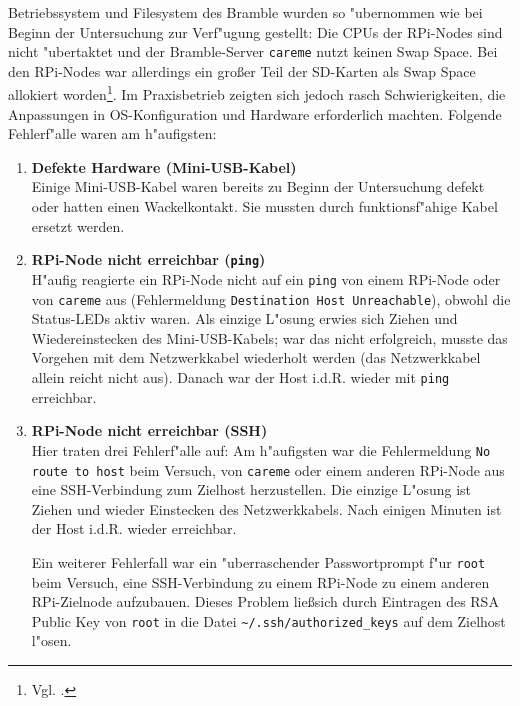 Betriebssystem und Filesystem des Bramble wurden so "ubernommen wie bei Beginn der Untersuchung zur Verf"ugung gestellt: Die CPUs der RPi-Nodes sind nicht "ubertaktet und der Bramble-Server \texttt{careme} nutzt keinen Swap Space. Bei den RPi-Nodes war allerdings ein gro\ss er Teil der SD-Karten als Swap Space allokiert worden\footnote{Vgl. \cite{kli13}.}. Im Praxisbetrieb zeigten sich jedoch rasch Schwierigkeiten, die Anpassungen in OS-Konfiguration und Hardware erforderlich machten. Folgende Fehlerf"alle waren am h"aufigsten: 
\begin{enumerate}
	\item \textbf{Defekte Hardware (Mini-USB-Kabel)}\\
Einige Mini-USB-Kabel waren bereits zu Beginn der Untersuchung defekt oder hatten einen Wackelkontakt. Sie mussten durch funktionsf"ahige Kabel ersetzt werden. 
	\item \textbf{RPi-Node nicht erreichbar (\texttt{ping})}\\
H"aufig reagierte ein RPi-Node nicht auf ein \texttt{ping} von einem RPi-Node oder von \texttt{careme} aus (Fehlermeldung \texttt{Destination Host Unreachable}), obwohl die Status-LEDs aktiv waren. Als einzige L"osung erwies sich Ziehen und Wiedereinstecken des Mini-USB-Kabels; war das nicht erfolgreich, musste das Vorgehen mit dem Netzwerkkabel wiederholt werden (das Netzwerkkabel allein reicht nicht aus). Danach war der Host i.d.R. wieder mit \texttt{ping} erreichbar. 
	\item \textbf{RPi-Node nicht erreichbar (SSH)}\\ 
Hier traten drei Fehlerf"alle auf: Am h"aufigsten war die Fehlermeldung \texttt{No route to host} beim Versuch, von \texttt{careme} oder einem anderen RPi-Node aus eine SSH-Verbindung zum Zielhost herzustellen. Die einzige L"osung ist Ziehen und wieder Einstecken des Netzwerkkabels. Nach einigen Minuten ist der Host i.d.R. wieder erreichbar. 

Ein weiterer Fehlerfall war ein "uberraschender Passwortprompt f"ur \texttt{root} beim Versuch, eine SSH-Verbindung zu einem RPi-Node zu einem anderen RPi-Zielnode aufzubauen. Dieses Problem lie\ss sich durch Eintragen des RSA Public Key von 
\texttt{root} in die Datei \texttt{\textasciitilde/.ssh/authorized\_keys} auf dem Zielhost l"osen. 


\end{enumerate}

## PROBLEM STATEMENT
Give the entries again, exactly and in full, with no image included.

## RESULT FOR THIS EXERCISE
 Betriebssystem und Filesystem des Bramble wurden so "ubernommen wie bei Beginn der Untersuchung zur Verf"ugung gestellt: Die CPUs der RPi-Nodes sind nicht "ubertaktet und der Bramble-Server \texttt{careme} nutzt keinen Swap Space. Bei den RPi-Nodes war allerdings ein gro\ss er Teil der SD-Karten als Swap Space allokiert worden\footnote{Vgl. \cite{kli13}.}. Im Praxisbetrieb zeigten sich jedoch rasch Schwierigkeiten, die Anpassungen in OS-Konfiguration und Hardware erforderlich machten. Folgende Fehlerf"alle waren am h"aufigsten: 
\begin{enumerate}
	\item \textbf{Defekte Hardware (Mini-USB-Kabel)}\\
Einige Mini-USB-Kabel waren bereits zu Beginn der Untersuchung defekt oder hatten einen Wackelkontakt. Sie mussten durch funktionsf"ahige Kabel ersetzt werden. 
	\item \textbf{RPi-Node nicht erreichbar (\texttt{ping})}\\
H"aufig reagierte ein RPi-Node nicht auf ein \texttt{ping} von einem RPi-Node oder von \texttt{careme} aus (Fehlermeldung \texttt{Destination Host Unreachable}), obwohl die Status-LEDs aktiv waren. Als einzige L"osung erwies sich Ziehen und Wiedereinstecken des Mini-USB-Kabels; war das nicht erfolgreich, musste das Vorgehen mit dem Netzwerkkabel wiederholt werden (das Netzwerkkabel allein reicht nicht aus). Danach war der Host i.d.R. wieder mit \texttt{ping} erreichbar. 
	\item \textbf{RPi-Node nicht erreichbar (SSH)}\\ 
Hier traten drei Fehlerf"alle auf: Am h"aufigsten war die Fehlermeldung \texttt{No route to host} beim Versuch, von \texttt{careme} oder einem anderen RPi-Node aus eine SSH-Verbindung zum Zielhost herzustellen. Die einzige L"osung ist Ziehen und wieder Einstecken des Netzwerkkabels. Nach einigen Minuten ist der Host i.d.R. wieder erreichbar. 

Ein weiterer Fehlerfall war ein "uberraschender Passwortprompt f"ur \texttt{root} beim Versuch, eine SSH-Verbindung zu einem RPi-Node zu einem anderen RPi-Zielnode aufzubauen. Dieses Problem lie\ss sich durch Eintragen des RSA Public Key von 
\texttt{root} in die Datei \texttt{\textasciitilde/.ssh/authorized\_keys} auf dem Zielhost l"osen. 


\end{enumerate}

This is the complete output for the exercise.